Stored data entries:

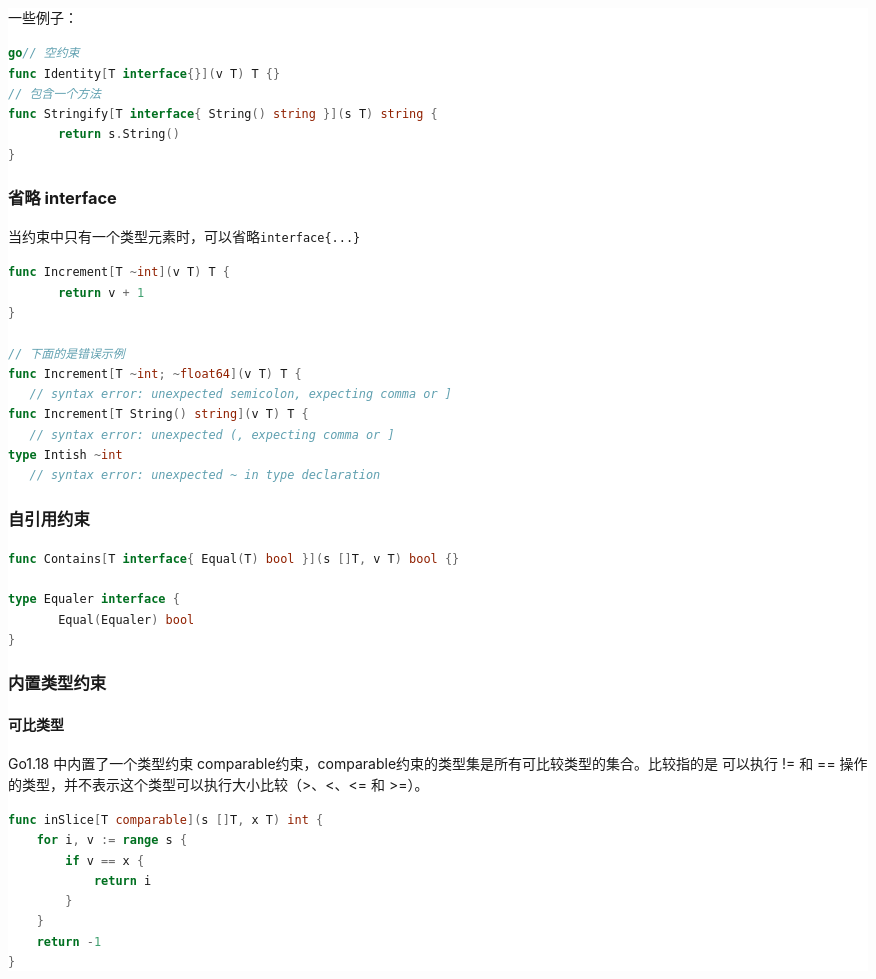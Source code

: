 一些例子：

```go
go// 空约束
func Identity[T interface{}](v T) T {}
// 包含一个方法
func Stringify[T interface{ String() string }](s T) string {
       return s.String()
}
```



### 省略 interface

当约束中只有一个类型元素时，可以省略`interface{...}`

```go
func Increment[T ~int](v T) T {
       return v + 1
}

// 下面的是错误示例
func Increment[T ~int; ~float64](v T) T {
   // syntax error: unexpected semicolon, expecting comma or ]
func Increment[T String() string](v T) T {
   // syntax error: unexpected (, expecting comma or ]
type Intish ~int
   // syntax error: unexpected ~ in type declaration
```



### 自引用约束

```go
func Contains[T interface{ Equal(T) bool }](s []T, v T) bool {}

type Equaler interface {
       Equal(Equaler) bool
}
```



### 内置类型约束

#### 可比类型

Go1.18 中内置了一个类型约束 comparable约束，comparable约束的类型集是所有可比较类型的集合。比较指的是 可以执行 != 和 == 操作的类型，并不表示这个类型可以执行大小比较（>、<、<= 和 >=）。

```go
func inSlice[T comparable](s []T, x T) int {
    for i, v := range s {
        if v == x {
            return i
        }
    }
    return -1
}
```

- Assigned task -
Say how many lines of the records contain the word "error", and give no other output.

- Written response -
3